- [What to work on]: Type out all the records word for word. Any pictures are to be left out.

[Material for this exercise Boundary: Start]

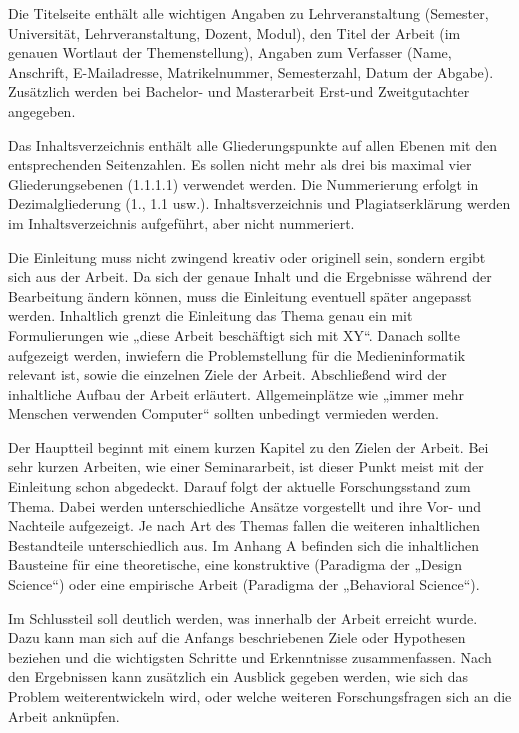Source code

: 
Die Titelseite enthält alle wichtigen Angaben zu Lehrveranstaltung (Semester, Universität, Lehrveranstaltung, Dozent, Modul), den Titel der Arbeit (im genauen Wortlaut der Themenstellung), Angaben zum Verfasser (Name, Anschrift, E-Mailadresse, Matrikelnummer, Semesterzahl, Datum der Abgabe). Zusätzlich werden bei Bachelor- und Masterarbeit Erst-und Zweitgutachter angegeben.


Das Inhaltsverzeichnis enthält alle Gliederungspunkte auf allen Ebenen mit den entsprechenden Seitenzahlen. Es sollen nicht mehr als drei bis maximal vier Gliederungsebenen (1.1.1.1) verwendet werden. Die Nummerierung erfolgt in Dezimalgliederung (1., 1.1 usw.). Inhaltsverzeichnis und Plagiatserklärung werden im Inhaltsverzeichnis aufgeführt, aber nicht nummeriert.


Die Einleitung muss nicht zwingend kreativ oder originell sein, sondern ergibt sich aus der Arbeit. Da sich der genaue Inhalt und die Ergebnisse während der Bearbeitung ändern können, muss die Einleitung eventuell später angepasst werden. Inhaltlich grenzt die Einleitung das Thema genau ein mit Formulierungen wie „diese Arbeit beschäftigt sich mit XY“. Danach sollte aufgezeigt werden, inwiefern die Problemstellung für die Medieninformatik relevant ist, sowie die einzelnen Ziele der Arbeit. Abschließend wird der inhaltliche Aufbau der Arbeit erläutert. Allgemeinplätze wie „immer mehr Menschen verwenden Computer“ sollten unbedingt vermieden werden.


Der Hauptteil beginnt mit einem kurzen Kapitel zu den Zielen der Arbeit. Bei sehr kurzen Arbeiten, wie einer Seminararbeit, ist dieser Punkt meist mit der Einleitung schon abgedeckt. Darauf folgt der aktuelle Forschungsstand zum Thema. Dabei werden unterschiedliche Ansätze vorgestellt und ihre Vor- und Nachteile aufgezeigt. Je nach Art des Themas fallen die weiteren inhaltlichen Bestandteile unterschiedlich aus. Im Anhang A befinden sich die inhaltlichen Bausteine für eine theoretische, eine konstruktive (Paradigma der „Design Science“) oder eine empirische Arbeit (Paradigma der „Behavioral Science“).


Im Schlussteil soll deutlich werden, was innerhalb der Arbeit erreicht wurde. Dazu kann man sich auf die Anfangs beschriebenen Ziele oder Hypothesen beziehen und die wichtigsten Schritte und Erkenntnisse zusammenfassen. Nach den Ergebnissen kann zusätzlich ein Ausblick gegeben werden, wie sich das Problem weiterentwickeln wird, oder welche weiteren Forschungsfragen sich an die Arbeit anknüpfen.


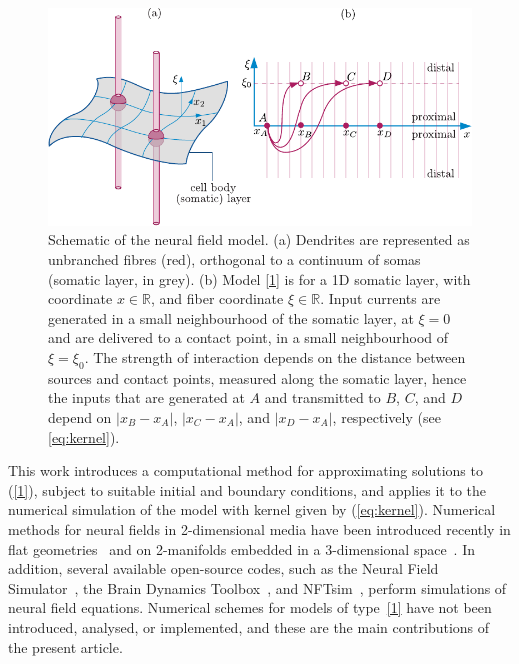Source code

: \documentclass[a4paper,final]{siamart190516}
\newcommand{\Rb}{\mathbb{R}}
\begin{document}
\begin{figure}
  \centering
  \includegraphics{sketch}
  \caption{Schematic of the neural field model. (a) Dendrites are represented as
    unbranched fibres (red), orthogonal to a continuum of somas (somatic layer, in
    grey). (b) Model
    \eqref{1} is for a 1D somatic layer, with coordinate
$x \in \Rb$, and fiber coordinate $\xi \in \Rb$. Input currents are generated in a
small neighbourhood of the somatic layer, at $\xi=0$ and are delivered to a contact
point, in a small neighbourhood of $\xi = \xi_0$. The strength of interaction depends
on the distance between sources and contact points, measured along the somatic layer,
hence the inputs that are generated at $A$ and transmitted to $B$, $C$, and $D$ depend
on $|x_B - x_A|$, $|x_C-x_A|$, and $|x_D - x_A|$, respectively (see
\eqref{eq:kernel}).}
  \label{fig:sketch}
\end{figure}

This work introduces a computational method for approximating
solutions to (\ref{1}), subject to suitable initial and boundary conditions,
and applies it to the numerical simulation of the model with kernel given by
(\ref{eq:kernel}). Numerical methods for neural fields in 2-dimensional media have
been introduced recently in flat
geometries~\cite{Rankin2014,hutt2014numerical,lima2015numerical} and on 2-manifolds
embedded in a 3-dimensional space~\cite{Bojak2010,Visser:2017hy}. In addition,
several available open-source codes, such as the Neural Field
Simulator~\cite{Nichols2015}, the Brain Dynamics Toolbox~\cite{Heitmann}, and
NFTsim~\cite{SanzLeon2018}, perform simulations of neural field equations. Numerical
schemes for models of type~\eqref{1} have not been introduced, analysed, or
implemented, and these are the main contributions of the present article.
\end{document}
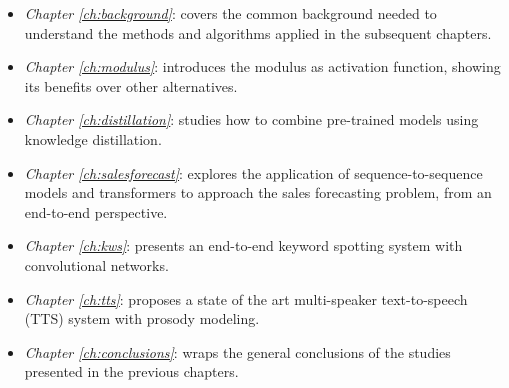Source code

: \begin{itemize}
	\item \textit{Chapter \ref{ch:background}}: covers the common background needed to understand the methods and algorithms applied in the subsequent chapters.
	\item \textit{Chapter \ref{ch:modulus}}: introduces the modulus as activation function, showing its benefits over other alternatives.
	\item \textit{Chapter \ref{ch:distillation}}: studies how to combine pre-trained models using knowledge distillation.
	\item \textit{Chapter \ref{ch:salesforecast}}: explores the application of sequence-to-sequence models and transformers to approach the sales forecasting problem, from an end-to-end perspective. 
	\item \textit{Chapter \ref{ch:kws}}: presents an end-to-end keyword spotting system with convolutional networks.
	\item \textit{Chapter \ref{ch:tts}}: proposes a state of the art multi-speaker text-to-speech (TTS) system with prosody modeling.
	\item \textit{Chapter \ref{ch:conclusions}}: wraps the general conclusions of the studies presented in the previous chapters.
\end{itemize}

[Material for this exercise Boundary: End]

- [Task result]:
Source code

: 
Die Titelseite enthält alle wichtigen Angaben zu Lehrveranstaltung (Semester, Universität, Lehrveranstaltung, Dozent, Modul), den Titel der Arbeit (im genauen Wortlaut der Themenstellung), Angaben zum Verfasser (Name, Anschrift, E-Mailadresse, Matrikelnummer, Semesterzahl, Datum der Abgabe). Zusätzlich werden bei Bachelor- und Masterarbeit Erst-und Zweitgutachter angegeben.


Das Inhaltsverzeichnis enthält alle Gliederungspunkte auf allen Ebenen mit den entsprechenden Seitenzahlen. Es sollen nicht mehr als drei bis maximal vier Gliederungsebenen (1.1.1.1) verwendet werden. Die Nummerierung erfolgt in Dezimalgliederung (1., 1.1 usw.). Inhaltsverzeichnis und Plagiatserklärung werden im Inhaltsverzeichnis aufgeführt, aber nicht nummeriert.


Die Einleitung muss nicht zwingend kreativ oder originell sein, sondern ergibt sich aus der Arbeit. Da sich der genaue Inhalt und die Ergebnisse während der Bearbeitung ändern können, muss die Einleitung eventuell später angepasst werden. Inhaltlich grenzt die Einleitung das Thema genau ein mit Formulierungen wie „diese Arbeit beschäftigt sich mit XY“. Danach sollte aufgezeigt werden, inwiefern die Problemstellung für die Medieninformatik relevant ist, sowie die einzelnen Ziele der Arbeit. Abschließend wird der inhaltliche Aufbau der Arbeit erläutert. Allgemeinplätze wie „immer mehr Menschen verwenden Computer“ sollten unbedingt vermieden werden.


Der Hauptteil beginnt mit einem kurzen Kapitel zu den Zielen der Arbeit. Bei sehr kurzen Arbeiten, wie einer Seminararbeit, ist dieser Punkt meist mit der Einleitung schon abgedeckt. Darauf folgt der aktuelle Forschungsstand zum Thema. Dabei werden unterschiedliche Ansätze vorgestellt und ihre Vor- und Nachteile aufgezeigt. Je nach Art des Themas fallen die weiteren inhaltlichen Bestandteile unterschiedlich aus. Im Anhang A befinden sich die inhaltlichen Bausteine für eine theoretische, eine konstruktive (Paradigma der „Design Science“) oder eine empirische Arbeit (Paradigma der „Behavioral Science“).


Im Schlussteil soll deutlich werden, was innerhalb der Arbeit erreicht wurde. Dazu kann man sich auf die Anfangs beschriebenen Ziele oder Hypothesen beziehen und die wichtigsten Schritte und Erkenntnisse zusammenfassen. Nach den Ergebnissen kann zusätzlich ein Ausblick gegeben werden, wie sich das Problem weiterentwickeln wird, oder welche weiteren Forschungsfragen sich an die Arbeit anknüpfen.


Source code

: \documentclass[a4paper,final]{siamart190516}
\newcommand{\Rb}{\mathbb{R}}
\begin{document}
\begin{figure}
  \centering
  \includegraphics{sketch}
  \caption{Schematic of the neural field model. (a) Dendrites are represented as
    unbranched fibres (red), orthogonal to a continuum of somas (somatic layer, in
    grey). (b) Model
    \eqref{1} is for a 1D somatic layer, with coordinate
$x \in \Rb$, and fiber coordinate $\xi \in \Rb$. Input currents are generated in a
small neighbourhood of the somatic layer, at $\xi=0$ and are delivered to a contact
point, in a small neighbourhood of $\xi = \xi_0$. The strength of interaction depends
on the distance between sources and contact points, measured along the somatic layer,
hence the inputs that are generated at $A$ and transmitted to $B$, $C$, and $D$ depend
on $|x_B - x_A|$, $|x_C-x_A|$, and $|x_D - x_A|$, respectively (see
\eqref{eq:kernel}).}
  \label{fig:sketch}
\end{figure}

This work introduces a computational method for approximating
solutions to (\ref{1}), subject to suitable initial and boundary conditions,
and applies it to the numerical simulation of the model with kernel given by
(\ref{eq:kernel}). Numerical methods for neural fields in 2-dimensional media have
been introduced recently in flat
geometries~\cite{Rankin2014,hutt2014numerical,lima2015numerical} and on 2-manifolds
embedded in a 3-dimensional space~\cite{Bojak2010,Visser:2017hy}. In addition,
several available open-source codes, such as the Neural Field
Simulator~\cite{Nichols2015}, the Brain Dynamics Toolbox~\cite{Heitmann}, and
NFTsim~\cite{SanzLeon2018}, perform simulations of neural field equations. Numerical
schemes for models of type~\eqref{1} have not been introduced, analysed, or
implemented, and these are the main contributions of the present article.
\end{document}
Source code

: \begin{itemize}
	\item \textit{Chapter \ref{ch:background}}: covers the common background needed to understand the methods and algorithms applied in the subsequent chapters.
	\item \textit{Chapter \ref{ch:modulus}}: introduces the modulus as activation function, showing its benefits over other alternatives.
	\item \textit{Chapter \ref{ch:distillation}}: studies how to combine pre-trained models using knowledge distillation.
	\item \textit{Chapter \ref{ch:salesforecast}}: explores the application of sequence-to-sequence models and transformers to approach the sales forecasting problem, from an end-to-end perspective. 
	\item \textit{Chapter \ref{ch:kws}}: presents an end-to-end keyword spotting system with convolutional networks.
	\item \textit{Chapter \ref{ch:tts}}: proposes a state of the art multi-speaker text-to-speech (TTS) system with prosody modeling.
	\item \textit{Chapter \ref{ch:conclusions}}: wraps the general conclusions of the studies presented in the previous chapters.
\end{itemize}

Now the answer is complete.